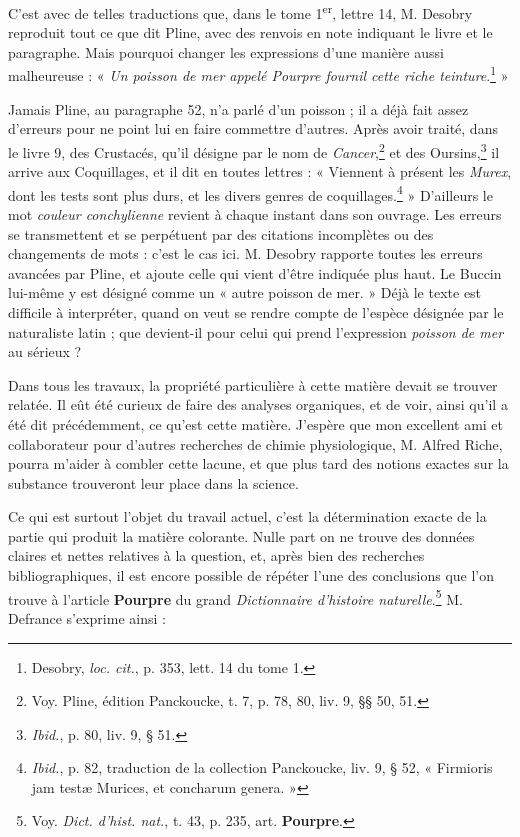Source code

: \documentclass[a4paper, 11pt, oneside, polutonikogreek, french]{article}
\begin{document}
C'est avec de telles traductions que, dans le tome 1\textsuperscript{er}, lettre 14, M. Desobry reproduit tout ce que dit Pline, avec des renvois en note indiquant le livre et le paragraphe. Mais pourquoi changer les expressions d'une manière aussi malheureuse : « \emph{Un poisson de mer appelé Pourpre fournil cette riche teinture}.\footnote{Desobry, \emph{loc. cit.}, p. 353, lett. 14 du tome 1.} »

Jamais Pline, au paragraphe 52, n'a parlé d'un poisson ; il a déjà fait assez d'erreurs pour ne point lui en faire commettre d'autres. Après avoir traité, dans le livre 9, des Crustacés, qu'il désigne par le nom de \emph{Cancer},\footnote{Voy. Pline, édition Panckoucke, t. 7, p. 78, 80, liv. 9, §§ 50, 51.} et des Oursins,\footnote{\emph{Ibid.}, p. 80, liv. 9, § 51.} il arrive aux Coquillages, et il dit en toutes lettres : « Viennent à présent les \emph{Murex}, dont les tests sont plus durs, et les divers genres de coquillages.\footnote{\emph{Ibid.}, p. 82, traduction de la collection Panckoucke, liv. 9, § 52, « Firmioris jam testæ Murices, et concharum genera. »} » D'ailleurs le mot \emph{couleur conchylienne} revient à chaque instant dans son ouvrage. Les erreurs se transmettent et se perpétuent par des citations incomplètes ou des changements de mots : c'est le cas ici. M. Desobry rapporte toutes les erreurs avancées par Pline, et ajoute celle qui vient d'être indiquée plus haut. Le Buccin lui-même y est désigné comme un « autre poisson de mer. » Déjà le texte est difficile à interpréter, quand on veut se rendre compte de l'espèce désignée par le naturaliste latin ; que devient-il pour celui qui prend l'expression \emph{poisson de mer} au sérieux ?

Dans tous les travaux, la propriété particulière à cette matière devait se trouver relatée. Il eût été curieux de faire des analyses organiques, et de voir, ainsi qu'il a été dit précédemment, ce qu'est cette matière. J'espère que mon excellent ami et collaborateur pour d'autres recherches de chimie physiologique, M. Alfred Riche, pourra m'aider à combler cette lacune, et que plus tard des notions exactes sur la substance trouveront leur place dans la science.

Ce qui est surtout l'objet du travail actuel, c'est la détermination exacte de la partie qui produit la matière colorante. Nulle part on ne trouve des données claires et nettes relatives à la question, et, après bien des recherches bibliographiques, il est encore possible de répéter l'une des conclusions que l'on trouve à l'article \textbf{Pourpre} du grand \emph{Dictionnaire d'histoire naturelle}.\footnote{Voy. \emph{Dict. d'hist. nat.}, t. 43, p. 235, art. \textbf{Pourpre}.} M. Defrance s'exprime ainsi :
\end{document}
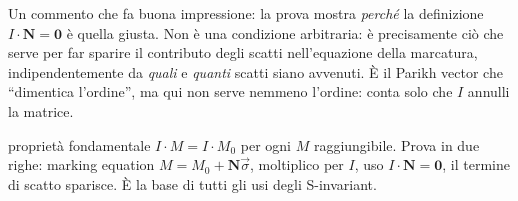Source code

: Un commento che fa buona impressione: la prova mostra \emph{perché} la definizione $I\cdot\mathbf{N}=\mathbf{0}$ è quella giusta. Non è una condizione arbitraria: è precisamente ciò che serve per far sparire il contributo degli scatti nell'equazione della marcatura, indipendentemente da \emph{quali} e \emph{quanti} scatti siano avvenuti. È il Parikh vector che ``dimentica l'ordine'', ma qui non serve nemmeno l'ordine: conta solo che $I$ annulli la matrice.

\begin{puntochiave}{proprietà fondamentale}
$I\cdot M = I\cdot M_0$ per ogni $M$ raggiungibile. Prova in due righe: marking equation $M=M_0+\mathbf{N}\vec\sigma$, moltiplico per $I$, uso $I\cdot\mathbf{N}=\mathbf{0}$, il termine di scatto sparisce. È la base di tutti gli usi degli S-invariant.
\end{puntochiave}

+ + + + + + +

Tally the lines of the material in which the string "recherches" occurs, and present only that tally.

### WRITTEN RESPONSE
2